Hawise, Countess of Aumale (died 11 March 1214) was ruling Countess of Aumale from 1179 until 1194 with her husbands. She was the daughter and heiress of William, Count of Aumale and Cicely, daughter and co-heiress of William fitz Duncan. She became Countess of Essex by her marriage to William de Mandeville, 3rd Earl of Essex.

Life
Hawise was countess in her own right when she married, on 14 January 1180, to William, Earl of Essex. On his death late in 1189 the widowed Hawise was described by chronicler Richard of Devizes as "a woman who was almost a man, lacking nothing virile except the virile organs." In addition to her inherited lands in Normandy and England (which included the Honour of Holderness, in the eastern part of Yorkshire), she received in dower one-third of the substantial Mandeville estates. After a widowhood of less than a year, she remarried. Her second husband was William de Forz (or in Latin de Fortibus) of Oleron.  The Poitevin was one of the commanders of the crusading fleet of King Richard I, and the match is said to have been forced on Countess Hawise by that king. 

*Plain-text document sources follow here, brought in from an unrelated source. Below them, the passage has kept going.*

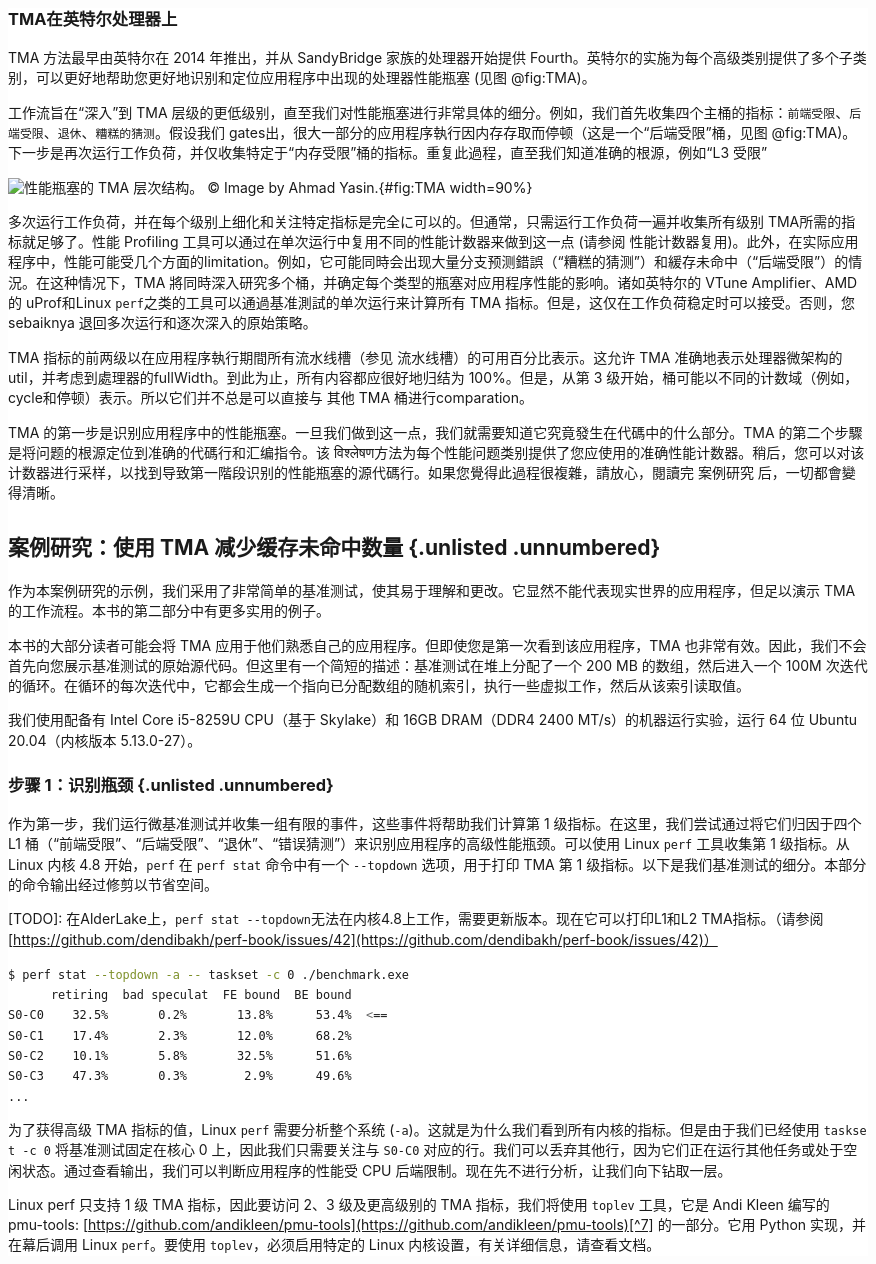 ### TMA在英特尔处理器上

TMA 方法最早由英特尔在 2014 年推出，并从 SandyBridge 家族的处理器开始提供 Fourth。英特尔的实施为每个高级类别提供了多个子类别，可以更好地帮助您更好地识别和定位应用程序中出现的处理器性能瓶塞 (见图 @fig:TMA)。

工作流旨在“深入”到 TMA 层级的更低级别，直至我们对性能瓶塞进行非常具体的细分。例如，我们首先收集四个主桶的指标：`前端受限`、`后端受限`、`退休`、`糟糕的猜测`。假设我们 gates出，很大一部分的应用程序執行因内存存取而停顿（这是一个“后端受限”桶，见图 @fig:TMA)。下一步是再次运行工作负荷，并仅收集特定于“内存受限”桶的指标。重复此過程，直至我们知道准确的根源，例如“L3 受限”

![性能瓶塞的 TMA 层次结构。 *© Image by Ahmad Yasin.*](https://raw.githubusercontent.com/dendibakh/perf-book/main/img/pmu-features/TMAM.png){#fig:TMA width=90%}

多次运行工作负荷，并在每个级别上细化和关注特定指标是完全に可以的。但通常，只需运行工作负荷一遍并收集所有级别 TMA所需的指标就足够了。性能 Profiling 工具可以通过在单次运行中复用不同的性能计数器来做到这一点 (请参阅 性能计数器复用)。此外，在实际应用程序中，性能可能受几个方面的limitation。例如，它可能同時会出现大量分支预测錯誤（“糟糕的猜测”）和緩存未命中（“后端受限”）的情況。在这种情况下，TMA 將同時深入研究多个桶，并确定每个类型的瓶塞对应用程序性能的影响。诸如英特尔的 VTune Amplifier、AMD 的 uProf和Linux `perf`之类的工具可以通過基准測試的单次运行来计算所有 TMA 指标。但是，这仅在工作负荷稳定时可以接受。否则，您 sebaiknya 退回多次运行和逐次深入的原始策略。

TMA 指标的前两级以在应用程序執行期間所有流水线槽（参见 流水线槽）的可用百分比表示。这允许 TMA 准确地表示处理器微架构的util，并考虑到處理器的fullWidth。到此为止，所有内容都应很好地归结为 100%。但是，从第 3 级开始，桶可能以不同的计数域（例如，cycle和停顿）表示。所以它们并不总是可以直接与 其他 TMA 桶进行comparation。

TMA 的第一步是识别应用程序中的性能瓶塞。一旦我们做到这一点，我们就需要知道它究竟發生在代碼中的什么部分。TMA 的第二个步驟是将问题的根源定位到准确的代碼行和汇编指令。该 विश्लेषण方法为每个性能问题类别提供了您应使用的准确性能计数器。稍后，您可以对该计数器进行采样，以找到导致第一階段识别的性能瓶塞的源代碼行。如果您覺得此過程很複雜，請放心，閱讀完 案例研究 后，一切都會變得清晰。

## 案例研究：使用 TMA 减少缓存未命中数量 {.unlisted .unnumbered}

作为本案例研究的示例，我们采用了非常简单的基准测试，使其易于理解和更改。它显然不能代表现实世界的应用程序，但足以演示 TMA 的工作流程。本书的第二部分中有更多实用的例子。

本书的大部分读者可能会将 TMA 应用于他们熟悉自己的应用程序。但即使您是第一次看到该应用程序，TMA 也非常有效。因此，我们不会首先向您展示基准测试的原始源代码。但这里有一个简短的描述：基准测试在堆上分配了一个 200 MB 的数组，然后进入一个 100M 次迭代的循环。在循环的每次迭代中，它都会生成一个指向已分配数组的随机索引，执行一些虚拟工作，然后从该索引读取值。

我们使用配备有 Intel Core i5-8259U CPU（基于 Skylake）和 16GB DRAM（DDR4 2400 MT/s）的机器运行实验，运行 64 位 Ubuntu 20.04（内核版本 5.13.0-27）。

### 步骤 1：识别瓶颈 {.unlisted .unnumbered}

作为第一步，我们运行微基准测试并收集一组有限的事件，这些事件将帮助我们计算第 1 级指标。在这里，我们尝试通过将它们归因于四个 L1 桶（“前端受限”、“后端受限”、“退休”、“错误猜测”）来识别应用程序的高级性能瓶颈。可以使用 Linux `perf` 工具收集第 1 级指标。从 Linux 内核 4.8 开始，`perf` 在 `perf stat` 命令中有一个 `--topdown` 选项，用于打印 TMA 第 1 级指标。以下是我们基准测试的细分。本部分的命令输出经过修剪以节省空间。

[TODO]: 在AlderLake上，`perf stat --topdown`无法在内核4.8上工作，需要更新版本。现在它可以打印L1和L2 TMA指标。（请参阅 [https://github.com/dendibakh/perf-book/issues/42](https://github.com/dendibakh/perf-book/issues/42)）

 ```bash
$ perf stat --topdown -a -- taskset -c 0 ./benchmark.exe
       retiring  bad speculat  FE bound  BE bound
S0-C0    32.5%       0.2%       13.8%      53.4%  <==
S0-C1    17.4%       2.3%       12.0%      68.2%
S0-C2    10.1%       5.8%       32.5%      51.6%
S0-C3    47.3%       0.3%        2.9%      49.6%
...
```

为了获得高级 TMA 指标的值，Linux `perf` 需要分析整个系统 (`-a`)。这就是为什么我们看到所有内核的指标。但是由于我们已经使用 `taskset -c 0` 将基准测试固定在核心 0 上，因此我们只需要关注与 `S0-C0` 对应的行。我们可以丢弃其他行，因为它们正在运行其他任务或处于空闲状态。通过查看输出，我们可以判断应用程序的性能受 CPU 后端限制。现在先不进行分析，让我们向下钻取一层。

Linux perf 只支持 1 级 TMA 指标，因此要访问 2、3 级及更高级别的 TMA 指标，我们将使用 `toplev` 工具，它是 Andi Kleen 编写的 pmu-tools: [https://github.com/andikleen/pmu-tools](https://github.com/andikleen/pmu-tools)[^7] 的一部分。它用 Python 实现，并在幕后调用 Linux `perf`。要使用 `toplev`，必须启用特定的 Linux 内核设置，有关详细信息，请查看文档。


[^2]: TMA 指标 - [https://github.com/intel/perfmon/blob/main/TMA_Metrics.xlsx](https://github.com/intel/perfmon/blob/main/TMA_Metrics.xlsx).
[^7]: PMU 工具 - [https://github.com/andikleen/pmu-tools](https://github.com/andikleen/pmu-tools).
[^8]: 案例研究示例 - [https://github.com/dendibakh/dendibakh.github.io/tree/master/_posts/code/TMAM](https://github.com/dendibakh/dendibakh.github.io/tree/master/_posts/code/TMAM).
[^11]: 根据 x86 调用约定 ([https://en.wikipedia.org/wiki/X86_calling_conventions](https://en.wikipedia.org/wiki/X86_calling_conventions)), 前两个参数分别位于 `rdi` 和 `rsi` 寄存器中。
[^17]: 由于我们知道应用程序受内存限制，因此我们可以改用 `-l2 --nodes L1_Bound,L2_Bound,L3_Bound,DRAM_Bound,Store_Bound` 选项而不是 `-l3` 来限制收集。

The countess gave birth to a son and eventual heir, also named William. Her second husband died in 1195. King Richard gave her in marriage to Baldwin de Béthune, his companion on crusade and in captivity. Baldwin had previously served King Henry II as ambassador to the count of Flanders in 1178. The following year, in 1179, he and Earl William de Mandeville escorted King Philip Augustus to visit the tomb of newly canonized Archbishop Thomas Becket in Canterbury.  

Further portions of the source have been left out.